Top of RECORDS PROVIDED

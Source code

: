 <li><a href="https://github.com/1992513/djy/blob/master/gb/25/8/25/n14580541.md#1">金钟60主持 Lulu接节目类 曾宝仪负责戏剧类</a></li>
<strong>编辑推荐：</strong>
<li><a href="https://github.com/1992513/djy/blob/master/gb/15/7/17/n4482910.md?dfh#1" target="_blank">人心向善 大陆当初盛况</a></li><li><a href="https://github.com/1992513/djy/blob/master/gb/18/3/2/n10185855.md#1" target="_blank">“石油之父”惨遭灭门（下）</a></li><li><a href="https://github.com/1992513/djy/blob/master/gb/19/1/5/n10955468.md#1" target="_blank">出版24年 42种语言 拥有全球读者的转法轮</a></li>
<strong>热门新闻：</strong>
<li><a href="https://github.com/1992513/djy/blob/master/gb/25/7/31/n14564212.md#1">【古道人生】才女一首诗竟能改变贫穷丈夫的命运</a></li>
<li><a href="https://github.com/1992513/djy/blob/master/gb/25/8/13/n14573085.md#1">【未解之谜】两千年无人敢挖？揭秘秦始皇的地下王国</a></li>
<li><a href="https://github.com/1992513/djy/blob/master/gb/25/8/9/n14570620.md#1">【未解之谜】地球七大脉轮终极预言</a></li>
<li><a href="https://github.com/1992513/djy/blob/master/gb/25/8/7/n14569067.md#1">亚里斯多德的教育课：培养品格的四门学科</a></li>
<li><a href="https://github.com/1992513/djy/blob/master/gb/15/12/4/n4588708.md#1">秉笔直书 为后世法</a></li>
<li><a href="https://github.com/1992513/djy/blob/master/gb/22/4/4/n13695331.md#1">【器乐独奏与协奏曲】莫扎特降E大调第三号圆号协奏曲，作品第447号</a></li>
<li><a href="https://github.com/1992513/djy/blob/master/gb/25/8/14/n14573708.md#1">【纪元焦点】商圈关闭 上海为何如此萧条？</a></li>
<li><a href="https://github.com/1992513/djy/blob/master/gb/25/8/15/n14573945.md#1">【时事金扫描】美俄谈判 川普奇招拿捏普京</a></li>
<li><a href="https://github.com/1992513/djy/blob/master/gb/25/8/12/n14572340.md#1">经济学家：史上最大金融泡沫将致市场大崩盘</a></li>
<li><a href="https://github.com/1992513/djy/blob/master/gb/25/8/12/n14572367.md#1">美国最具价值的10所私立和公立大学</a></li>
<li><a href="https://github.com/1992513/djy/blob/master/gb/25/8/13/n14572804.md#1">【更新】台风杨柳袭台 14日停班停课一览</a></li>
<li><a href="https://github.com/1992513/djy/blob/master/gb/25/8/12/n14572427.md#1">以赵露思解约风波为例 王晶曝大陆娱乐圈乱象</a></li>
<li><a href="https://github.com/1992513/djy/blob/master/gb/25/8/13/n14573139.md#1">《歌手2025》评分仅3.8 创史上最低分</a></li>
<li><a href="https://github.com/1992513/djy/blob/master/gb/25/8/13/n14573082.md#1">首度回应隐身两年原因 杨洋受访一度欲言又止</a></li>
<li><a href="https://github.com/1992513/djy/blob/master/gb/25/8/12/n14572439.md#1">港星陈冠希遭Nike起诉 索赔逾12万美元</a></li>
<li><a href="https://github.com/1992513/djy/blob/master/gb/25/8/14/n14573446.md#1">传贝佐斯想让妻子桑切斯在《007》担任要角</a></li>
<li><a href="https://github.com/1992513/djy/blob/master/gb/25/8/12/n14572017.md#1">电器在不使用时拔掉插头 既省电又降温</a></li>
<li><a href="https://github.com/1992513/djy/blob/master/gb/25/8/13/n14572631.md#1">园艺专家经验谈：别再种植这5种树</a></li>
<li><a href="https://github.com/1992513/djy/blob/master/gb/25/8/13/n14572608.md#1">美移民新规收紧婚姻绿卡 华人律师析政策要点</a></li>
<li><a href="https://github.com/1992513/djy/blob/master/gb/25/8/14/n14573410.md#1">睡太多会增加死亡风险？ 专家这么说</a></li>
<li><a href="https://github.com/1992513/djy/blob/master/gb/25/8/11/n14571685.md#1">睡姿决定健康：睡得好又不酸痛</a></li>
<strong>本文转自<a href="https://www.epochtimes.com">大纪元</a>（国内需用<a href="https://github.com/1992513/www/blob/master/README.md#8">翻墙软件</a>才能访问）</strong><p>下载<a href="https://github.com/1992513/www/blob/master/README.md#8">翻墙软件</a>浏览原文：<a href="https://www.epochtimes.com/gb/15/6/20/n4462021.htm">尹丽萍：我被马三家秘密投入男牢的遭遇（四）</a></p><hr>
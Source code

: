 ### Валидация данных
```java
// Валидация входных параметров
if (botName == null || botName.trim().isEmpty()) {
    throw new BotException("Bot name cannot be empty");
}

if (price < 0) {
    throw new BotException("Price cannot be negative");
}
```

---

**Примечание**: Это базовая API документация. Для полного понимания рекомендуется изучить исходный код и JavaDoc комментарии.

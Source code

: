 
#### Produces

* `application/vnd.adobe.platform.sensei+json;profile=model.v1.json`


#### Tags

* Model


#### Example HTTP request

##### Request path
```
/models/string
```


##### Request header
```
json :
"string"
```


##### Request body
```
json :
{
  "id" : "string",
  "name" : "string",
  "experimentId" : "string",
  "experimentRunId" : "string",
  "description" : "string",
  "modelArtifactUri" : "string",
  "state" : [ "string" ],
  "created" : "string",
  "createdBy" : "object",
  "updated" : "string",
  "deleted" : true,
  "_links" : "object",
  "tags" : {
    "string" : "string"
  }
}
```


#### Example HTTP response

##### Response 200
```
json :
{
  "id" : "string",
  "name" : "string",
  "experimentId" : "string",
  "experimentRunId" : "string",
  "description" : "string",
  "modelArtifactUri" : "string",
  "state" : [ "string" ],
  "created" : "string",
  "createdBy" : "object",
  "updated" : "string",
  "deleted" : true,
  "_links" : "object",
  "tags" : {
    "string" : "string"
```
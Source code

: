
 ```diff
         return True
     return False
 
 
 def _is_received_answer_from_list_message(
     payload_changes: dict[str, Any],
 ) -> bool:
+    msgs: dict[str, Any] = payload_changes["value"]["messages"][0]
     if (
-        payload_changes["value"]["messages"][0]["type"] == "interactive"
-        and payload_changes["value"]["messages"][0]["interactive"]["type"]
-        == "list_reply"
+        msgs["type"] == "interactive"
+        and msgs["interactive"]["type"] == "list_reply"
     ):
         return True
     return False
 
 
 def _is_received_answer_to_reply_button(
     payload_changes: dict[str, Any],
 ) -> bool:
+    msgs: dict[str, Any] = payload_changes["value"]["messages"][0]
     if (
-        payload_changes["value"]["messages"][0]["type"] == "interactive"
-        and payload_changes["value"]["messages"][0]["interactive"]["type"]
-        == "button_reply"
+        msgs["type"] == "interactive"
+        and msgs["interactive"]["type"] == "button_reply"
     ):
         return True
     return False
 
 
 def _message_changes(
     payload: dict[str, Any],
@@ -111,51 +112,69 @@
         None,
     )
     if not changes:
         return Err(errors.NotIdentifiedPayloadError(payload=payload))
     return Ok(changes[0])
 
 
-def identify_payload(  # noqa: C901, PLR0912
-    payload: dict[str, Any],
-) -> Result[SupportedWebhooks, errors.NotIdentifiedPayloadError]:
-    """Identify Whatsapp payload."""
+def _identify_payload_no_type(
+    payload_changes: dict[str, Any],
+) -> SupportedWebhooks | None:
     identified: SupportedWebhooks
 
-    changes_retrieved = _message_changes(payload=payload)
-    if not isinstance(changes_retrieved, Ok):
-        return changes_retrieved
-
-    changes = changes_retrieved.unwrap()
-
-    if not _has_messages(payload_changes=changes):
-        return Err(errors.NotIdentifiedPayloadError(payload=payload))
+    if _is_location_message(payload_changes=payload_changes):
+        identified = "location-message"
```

Bottom of RECORDS PROVIDED

EXERCISE DETAILS: Each line in the data is to be written out precisely.

SOLUTION TO THIS PROBLEM:
Source code

: <li><a href="https://github.com/1992513/djy/blob/master/gb/25/8/25/n14580541.md#1">金钟60主持 Lulu接节目类 曾宝仪负责戏剧类</a></li>
<strong>编辑推荐：</strong>
<li><a href="https://github.com/1992513/djy/blob/master/gb/15/7/17/n4482910.md?dfh#1" target="_blank">人心向善 大陆当初盛况</a></li><li><a href="https://github.com/1992513/djy/blob/master/gb/18/3/2/n10185855.md#1" target="_blank">“石油之父”惨遭灭门（下）</a></li><li><a href="https://github.com/1992513/djy/blob/master/gb/19/1/5/n10955468.md#1" target="_blank">出版24年 42种语言 拥有全球读者的转法轮</a></li>
<strong>热门新闻：</strong>
<li><a href="https://github.com/1992513/djy/blob/master/gb/25/7/31/n14564212.md#1">【古道人生】才女一首诗竟能改变贫穷丈夫的命运</a></li>
<li><a href="https://github.com/1992513/djy/blob/master/gb/25/8/13/n14573085.md#1">【未解之谜】两千年无人敢挖？揭秘秦始皇的地下王国</a></li>
<li><a href="https://github.com/1992513/djy/blob/master/gb/25/8/9/n14570620.md#1">【未解之谜】地球七大脉轮终极预言</a></li>
<li><a href="https://github.com/1992513/djy/blob/master/gb/25/8/7/n14569067.md#1">亚里斯多德的教育课：培养品格的四门学科</a></li>
<li><a href="https://github.com/1992513/djy/blob/master/gb/15/12/4/n4588708.md#1">秉笔直书 为后世法</a></li>
<li><a href="https://github.com/1992513/djy/blob/master/gb/22/4/4/n13695331.md#1">【器乐独奏与协奏曲】莫扎特降E大调第三号圆号协奏曲，作品第447号</a></li>
<li><a href="https://github.com/1992513/djy/blob/master/gb/25/8/14/n14573708.md#1">【纪元焦点】商圈关闭 上海为何如此萧条？</a></li>
<li><a href="https://github.com/1992513/djy/blob/master/gb/25/8/15/n14573945.md#1">【时事金扫描】美俄谈判 川普奇招拿捏普京</a></li>
<li><a href="https://github.com/1992513/djy/blob/master/gb/25/8/12/n14572340.md#1">经济学家：史上最大金融泡沫将致市场大崩盘</a></li>
<li><a href="https://github.com/1992513/djy/blob/master/gb/25/8/12/n14572367.md#1">美国最具价值的10所私立和公立大学</a></li>
<li><a href="https://github.com/1992513/djy/blob/master/gb/25/8/13/n14572804.md#1">【更新】台风杨柳袭台 14日停班停课一览</a></li>
<li><a href="https://github.com/1992513/djy/blob/master/gb/25/8/12/n14572427.md#1">以赵露思解约风波为例 王晶曝大陆娱乐圈乱象</a></li>
<li><a href="https://github.com/1992513/djy/blob/master/gb/25/8/13/n14573139.md#1">《歌手2025》评分仅3.8 创史上最低分</a></li>
<li><a href="https://github.com/1992513/djy/blob/master/gb/25/8/13/n14573082.md#1">首度回应隐身两年原因 杨洋受访一度欲言又止</a></li>
<li><a href="https://github.com/1992513/djy/blob/master/gb/25/8/12/n14572439.md#1">港星陈冠希遭Nike起诉 索赔逾12万美元</a></li>
<li><a href="https://github.com/1992513/djy/blob/master/gb/25/8/14/n14573446.md#1">传贝佐斯想让妻子桑切斯在《007》担任要角</a></li>
<li><a href="https://github.com/1992513/djy/blob/master/gb/25/8/12/n14572017.md#1">电器在不使用时拔掉插头 既省电又降温</a></li>
<li><a href="https://github.com/1992513/djy/blob/master/gb/25/8/13/n14572631.md#1">园艺专家经验谈：别再种植这5种树</a></li>
<li><a href="https://github.com/1992513/djy/blob/master/gb/25/8/13/n14572608.md#1">美移民新规收紧婚姻绿卡 华人律师析政策要点</a></li>
<li><a href="https://github.com/1992513/djy/blob/master/gb/25/8/14/n14573410.md#1">睡太多会增加死亡风险？ 专家这么说</a></li>
<li><a href="https://github.com/1992513/djy/blob/master/gb/25/8/11/n14571685.md#1">睡姿决定健康：睡得好又不酸痛</a></li>
<strong>本文转自<a href="https://www.epochtimes.com">大纪元</a>（国内需用<a href="https://github.com/1992513/www/blob/master/README.md#8">翻墙软件</a>才能访问）</strong><p>下载<a href="https://github.com/1992513/www/blob/master/README.md#8">翻墙软件</a>浏览原文：<a href="https://www.epochtimes.com/gb/15/6/20/n4462021.htm">尹丽萍：我被马三家秘密投入男牢的遭遇（四）</a></p><hr>
Source code

: ### Валидация данных
```java
// Валидация входных параметров
if (botName == null || botName.trim().isEmpty()) {
    throw new BotException("Bot name cannot be empty");
}

if (price < 0) {
    throw new BotException("Price cannot be negative");
}
```

---

**Примечание**: Это базовая API документация. Для полного понимания рекомендуется изучить исходный код и JavaDoc комментарии.

Source code

: 
#### Produces

* `application/vnd.adobe.platform.sensei+json;profile=model.v1.json`


#### Tags

* Model


#### Example HTTP request

##### Request path
```
/models/string
```


##### Request header
```
json :
"string"
```


##### Request body
```
json :
{
  "id" : "string",
  "name" : "string",
  "experimentId" : "string",
  "experimentRunId" : "string",
  "description" : "string",
  "modelArtifactUri" : "string",
  "state" : [ "string" ],
  "created" : "string",
  "createdBy" : "object",
  "updated" : "string",
  "deleted" : true,
  "_links" : "object",
  "tags" : {
    "string" : "string"
  }
}
```


#### Example HTTP response

##### Response 200
```
json :
{
  "id" : "string",
  "name" : "string",
  "experimentId" : "string",
  "experimentRunId" : "string",
  "description" : "string",
  "modelArtifactUri" : "string",
  "state" : [ "string" ],
  "created" : "string",
  "createdBy" : "object",
  "updated" : "string",
  "deleted" : true,
  "_links" : "object",
  "tags" : {
    "string" : "string"
```
Source code

:
 ```diff
         return True
     return False
 
 
 def _is_received_answer_from_list_message(
     payload_changes: dict[str, Any],
 ) -> bool:
+    msgs: dict[str, Any] = payload_changes["value"]["messages"][0]
     if (
-        payload_changes["value"]["messages"][0]["type"] == "interactive"
-        and payload_changes["value"]["messages"][0]["interactive"]["type"]
-        == "list_reply"
+        msgs["type"] == "interactive"
+        and msgs["interactive"]["type"] == "list_reply"
     ):
         return True
     return False
 
 
 def _is_received_answer_to_reply_button(
     payload_changes: dict[str, Any],
 ) -> bool:
+    msgs: dict[str, Any] = payload_changes["value"]["messages"][0]
     if (
-        payload_changes["value"]["messages"][0]["type"] == "interactive"
-        and payload_changes["value"]["messages"][0]["interactive"]["type"]
-        == "button_reply"
+        msgs["type"] == "interactive"
+        and msgs["interactive"]["type"] == "button_reply"
     ):
         return True
     return False
 
 
 def _message_changes(
     payload: dict[str, Any],
@@ -111,51 +112,69 @@
         None,
     )
     if not changes:
         return Err(errors.NotIdentifiedPayloadError(payload=payload))
     return Ok(changes[0])
 
 
-def identify_payload(  # noqa: C901, PLR0912
-    payload: dict[str, Any],
-) -> Result[SupportedWebhooks, errors.NotIdentifiedPayloadError]:
-    """Identify Whatsapp payload."""
+def _identify_payload_no_type(
+    payload_changes: dict[str, Any],
+) -> SupportedWebhooks | None:
     identified: SupportedWebhooks
 
-    changes_retrieved = _message_changes(payload=payload)
-    if not isinstance(changes_retrieved, Ok):
-        return changes_retrieved
-
-    changes = changes_retrieved.unwrap()
-
-    if not _has_messages(payload_changes=changes):
-        return Err(errors.NotIdentifiedPayloadError(payload=payload))
+    if _is_location_message(payload_changes=payload_changes):
+        identified = "location-message"
```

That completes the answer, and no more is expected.